The 1986 Chevrolet Celebrity has a story all its own, which I’ve shared on the blog before.  Purchased brand new by my parents from Axtell Chevrolet in Logan, Utah, it became my first car about 11 years later.  The Celeb was my first taste of life on the open road, and I proudly drove it during my sophomore year of high school.  I even dumped $500 into a Maaco paint job and cleaned its 14″ wire wheel hubcaps in a bathtub with a scrub brush.  #OCD

Years later, I bought it back in ragged shape with 194,000 miles on it for a few hundred bucks and I wasn’t sure what to do with it.  The sentimental value alone prompted me to scoop it up when I had the opportunity, but my (second) time with it was short-lived.  I got rid of it for $800 and its 2.8 liter carbureted V6 was tired and dying.  The Celebrity has surely by now been scrapped and melted down to liquified steel.  It still holds a special place in my heart.  Though its quirks were many – and every vehicle I’ve owned since has been a far more reliable Honda – it had the comfiest bench seat in the world. 

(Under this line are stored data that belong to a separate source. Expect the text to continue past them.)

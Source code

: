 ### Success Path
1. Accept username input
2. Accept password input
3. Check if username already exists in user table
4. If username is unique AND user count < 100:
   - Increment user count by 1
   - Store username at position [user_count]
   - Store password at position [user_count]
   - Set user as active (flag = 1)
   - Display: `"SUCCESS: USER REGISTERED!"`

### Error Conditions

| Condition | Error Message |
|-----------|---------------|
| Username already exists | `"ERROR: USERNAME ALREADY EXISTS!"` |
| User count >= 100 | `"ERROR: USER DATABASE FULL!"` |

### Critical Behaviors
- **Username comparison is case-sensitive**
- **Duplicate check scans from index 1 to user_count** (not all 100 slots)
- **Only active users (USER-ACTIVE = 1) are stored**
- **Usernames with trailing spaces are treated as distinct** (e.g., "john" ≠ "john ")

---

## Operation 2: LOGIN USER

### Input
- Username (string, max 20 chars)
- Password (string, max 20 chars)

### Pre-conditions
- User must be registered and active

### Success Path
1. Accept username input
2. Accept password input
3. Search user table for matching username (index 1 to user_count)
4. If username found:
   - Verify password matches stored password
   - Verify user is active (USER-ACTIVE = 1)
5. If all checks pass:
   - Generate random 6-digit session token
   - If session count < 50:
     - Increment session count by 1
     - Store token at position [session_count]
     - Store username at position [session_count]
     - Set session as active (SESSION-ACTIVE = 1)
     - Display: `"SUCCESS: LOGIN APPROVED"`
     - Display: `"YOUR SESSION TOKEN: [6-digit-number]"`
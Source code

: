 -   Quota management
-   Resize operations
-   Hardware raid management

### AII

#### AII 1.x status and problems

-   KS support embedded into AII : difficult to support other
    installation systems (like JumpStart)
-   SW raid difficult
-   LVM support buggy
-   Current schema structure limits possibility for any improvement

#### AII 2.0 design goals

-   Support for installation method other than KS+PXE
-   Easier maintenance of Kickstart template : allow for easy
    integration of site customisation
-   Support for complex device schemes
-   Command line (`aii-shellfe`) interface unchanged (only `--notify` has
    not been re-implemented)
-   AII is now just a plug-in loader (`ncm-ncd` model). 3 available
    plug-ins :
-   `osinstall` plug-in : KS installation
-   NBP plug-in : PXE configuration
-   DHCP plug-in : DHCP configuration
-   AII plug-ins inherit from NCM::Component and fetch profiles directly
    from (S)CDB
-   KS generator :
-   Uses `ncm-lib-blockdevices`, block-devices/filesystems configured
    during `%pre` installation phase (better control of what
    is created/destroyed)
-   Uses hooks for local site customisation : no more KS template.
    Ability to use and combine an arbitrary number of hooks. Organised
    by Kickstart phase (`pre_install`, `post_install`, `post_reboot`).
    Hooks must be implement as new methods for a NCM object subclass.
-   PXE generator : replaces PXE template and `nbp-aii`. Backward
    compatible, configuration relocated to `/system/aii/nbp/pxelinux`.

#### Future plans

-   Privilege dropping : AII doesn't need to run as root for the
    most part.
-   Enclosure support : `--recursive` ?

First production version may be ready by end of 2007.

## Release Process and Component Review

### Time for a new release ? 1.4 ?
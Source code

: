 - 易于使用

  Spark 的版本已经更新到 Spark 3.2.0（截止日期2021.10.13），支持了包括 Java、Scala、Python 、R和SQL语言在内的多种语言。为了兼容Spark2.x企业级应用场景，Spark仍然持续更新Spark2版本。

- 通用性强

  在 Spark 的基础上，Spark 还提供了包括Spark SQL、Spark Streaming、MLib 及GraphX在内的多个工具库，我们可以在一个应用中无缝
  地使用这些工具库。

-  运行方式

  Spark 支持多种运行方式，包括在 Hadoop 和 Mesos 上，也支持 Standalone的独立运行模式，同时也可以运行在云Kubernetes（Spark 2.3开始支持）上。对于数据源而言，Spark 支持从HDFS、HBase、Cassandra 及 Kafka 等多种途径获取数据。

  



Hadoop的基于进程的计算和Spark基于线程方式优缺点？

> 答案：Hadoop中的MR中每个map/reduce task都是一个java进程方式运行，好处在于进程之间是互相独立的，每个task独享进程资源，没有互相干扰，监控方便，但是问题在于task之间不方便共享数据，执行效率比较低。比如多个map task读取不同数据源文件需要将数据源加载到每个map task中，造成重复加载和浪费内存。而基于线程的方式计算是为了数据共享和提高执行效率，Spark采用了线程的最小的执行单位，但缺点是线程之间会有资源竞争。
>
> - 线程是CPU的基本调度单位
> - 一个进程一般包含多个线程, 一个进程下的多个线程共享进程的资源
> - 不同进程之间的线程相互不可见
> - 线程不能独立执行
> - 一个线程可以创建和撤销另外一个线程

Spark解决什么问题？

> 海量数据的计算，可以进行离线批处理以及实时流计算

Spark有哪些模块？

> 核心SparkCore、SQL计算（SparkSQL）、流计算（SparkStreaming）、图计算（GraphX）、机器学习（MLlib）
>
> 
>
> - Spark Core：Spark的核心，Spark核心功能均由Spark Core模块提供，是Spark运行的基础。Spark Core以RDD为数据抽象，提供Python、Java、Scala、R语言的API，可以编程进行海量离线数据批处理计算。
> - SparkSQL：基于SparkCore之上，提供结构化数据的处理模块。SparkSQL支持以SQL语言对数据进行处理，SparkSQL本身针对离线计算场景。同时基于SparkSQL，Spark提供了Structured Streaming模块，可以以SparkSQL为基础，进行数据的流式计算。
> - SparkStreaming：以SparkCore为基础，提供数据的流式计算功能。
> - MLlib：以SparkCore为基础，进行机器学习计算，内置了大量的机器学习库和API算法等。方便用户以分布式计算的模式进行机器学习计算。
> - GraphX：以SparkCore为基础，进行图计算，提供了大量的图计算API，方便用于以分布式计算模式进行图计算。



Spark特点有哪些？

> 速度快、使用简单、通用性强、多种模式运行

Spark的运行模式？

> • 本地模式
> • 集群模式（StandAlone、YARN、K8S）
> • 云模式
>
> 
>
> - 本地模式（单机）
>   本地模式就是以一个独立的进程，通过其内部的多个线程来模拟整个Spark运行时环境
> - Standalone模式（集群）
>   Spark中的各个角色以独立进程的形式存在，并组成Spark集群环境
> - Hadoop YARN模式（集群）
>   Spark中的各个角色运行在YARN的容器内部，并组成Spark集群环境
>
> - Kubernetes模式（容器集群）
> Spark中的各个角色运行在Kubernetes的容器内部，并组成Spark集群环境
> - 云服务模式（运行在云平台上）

Confession:  I’m a member of a GM “A-Body” car enthusiast forum.  Yes, there exists such a thing.

driveway1

Prelude:

One of 5 Honda Preludes I’ve owned, this one was perhaps my favorite:  a Phoenix Red 1991 with 4-wheel-steering.  It had 144,750 miles on the odometer when I bought it in December 2004 for $3,750 with the intention of using it as a “winter beater” at Utah State University and keeping the Legend in storage. Key hand-off!  I still have that hooded sweatshirt…

jared

Dare I say, that Prelude handled as nimbly as my current NSX and the driving experience was damn near just as fun.  This car, however, sucked my wallet dry.  Having purchased the car with zero maintenance history, it succumbed to a timing belt failure and ended up requiring a new engine right away due to bent valves.  I also dumped a few dollars into an adjustable coilover suspension and those oh-so-flashy 16″ chrome 5-spokers.  I was struggling to juggle cars around and too tied up with full-time college and work to devote to the Prelude, so I put a “For Sale” sign in it at a car show.  It sold that very same day for quite a bit over book value.  Oddly enough, I bought that car back years later, too.  What is it with me and never being able to fully let go?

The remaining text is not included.